Nous sentons chez Grass non pas un besoin de se justifier mais au contraire d’expliciter, dévoilant son opinion dans sa progression, comme au jour le jour, son évolution et de la resituer dans le temps où elle s’exprime, de la mettre en rapport avec les événements de sa vie et de la politique allemande de ces années-là. Car son idée n’est pas ponctuelle. Elle prend place dans une conception beaucoup plus large de la politique et selon des modalités particulières qu’il ne faut nullement négliger. Admirateur de Camus (5), Grass remonte le rocher sans fin en haut de la pente. Il replace sa critique dans la perspective d’une globalisation qu’il pressent violente et dominatrice, faisant de l’Allemagne réunifiée une sorte de laboratoire d’un futur déstructuré et comme ensauvagé. Il pose donc des questions qui semblent assez proches de celles qui occupent notre aujourd’hui (de plus en plus déréglé ?), s’interrogeant sur la possible résurgence d’un nationalisme inquiétant pour l’Europe qu’il entrevoyait alors. Il subodore dès ce moment les appétits naissants et neufs d’une Allemagne qui regagnerait sa puissance et qui dominerait économiquement l’espace européen. Bien que les positions qu’adopte Grass semblent pécher par une certaine forme d’idéalité qui s’affronte à une réalité des plus urgentes, que sa pensée générale achoppe aux difficultés et aux pragmatismes de tout genre, il faut reconnaître une certaine validité aux questions qu’il soulève et que rien ne permet de balayer d’un revers de la main. D’autres façons de se retrouver auraient été possibles et il ne regrette que ce temps qui n’a pas été laissé à un peuple qui se réunit.

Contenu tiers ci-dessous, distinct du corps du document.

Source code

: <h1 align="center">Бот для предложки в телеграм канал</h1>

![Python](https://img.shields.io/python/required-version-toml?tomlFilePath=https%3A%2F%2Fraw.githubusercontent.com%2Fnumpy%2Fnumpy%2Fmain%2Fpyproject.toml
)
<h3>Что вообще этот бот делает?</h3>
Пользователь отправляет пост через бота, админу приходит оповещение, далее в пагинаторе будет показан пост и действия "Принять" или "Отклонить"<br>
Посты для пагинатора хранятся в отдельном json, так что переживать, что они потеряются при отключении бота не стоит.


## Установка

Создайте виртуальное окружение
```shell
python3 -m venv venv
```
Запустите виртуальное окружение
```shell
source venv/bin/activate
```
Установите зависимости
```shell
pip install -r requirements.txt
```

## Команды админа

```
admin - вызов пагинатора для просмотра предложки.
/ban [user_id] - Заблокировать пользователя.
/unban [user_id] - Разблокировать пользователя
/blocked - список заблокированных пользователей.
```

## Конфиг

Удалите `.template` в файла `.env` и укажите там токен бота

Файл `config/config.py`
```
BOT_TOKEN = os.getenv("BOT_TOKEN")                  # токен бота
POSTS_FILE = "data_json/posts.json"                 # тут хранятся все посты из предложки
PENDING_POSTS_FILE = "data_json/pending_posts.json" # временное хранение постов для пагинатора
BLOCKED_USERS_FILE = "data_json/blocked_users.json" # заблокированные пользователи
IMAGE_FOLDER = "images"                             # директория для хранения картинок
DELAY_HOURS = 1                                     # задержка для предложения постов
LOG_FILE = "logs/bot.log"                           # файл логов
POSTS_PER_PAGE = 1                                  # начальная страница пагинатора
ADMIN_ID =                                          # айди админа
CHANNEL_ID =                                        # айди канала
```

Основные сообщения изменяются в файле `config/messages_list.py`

Rappelons-nous les paroles qu’échangeaient Fonty et Hoftaller au début de Toute une histoire (6) : « Fonty, qui ne pouvait s’empêcher de tout commenter, s’écria : “Les parties valent mieux que le tout” », ajoutant « vous verrez qu’on souhaitera le rétablir, un jour ! », alors que son compagnon lui rétorque : « c’est mieux sans qu’avec ! ». La tension de la position de Grass et de ses opposants se trouve ici parfaitement résumée – inquiétude idéale et pragmatisme évident. Bien qu’il veuille « écrire sur la laideur de cette unification » et « mettre en garde contre l’Allemagne qui naît là », Grass ne s’y limite pas, et il déborde, confiant son quotidien, comme une mélodie qui accompagnerait perpétuellement ses réflexions, sa passion pour le jardinage et les choses de la Nature (7) – plantes, champignons, animaux –, son obsession pour la nourriture et la cuisine, pour les choses minuscules et prosaïques – les lieux décrits avec minutie, les détails des voyages qu’il entreprend durant toute cette année entre l’Ouest et l’Est, les mets qu’il concocte patiemment – qui fondent le monde autour de lui. Son journal n’est pas que la chronique d’une activité politique et de ses raisons, il laisse entrevoir les ateliers du poète, son arrière-cuisine en quelque sorte, portant témoignage d’une manière de penser et de faire grossir son environnement littéraire et de le penser dans la continuité.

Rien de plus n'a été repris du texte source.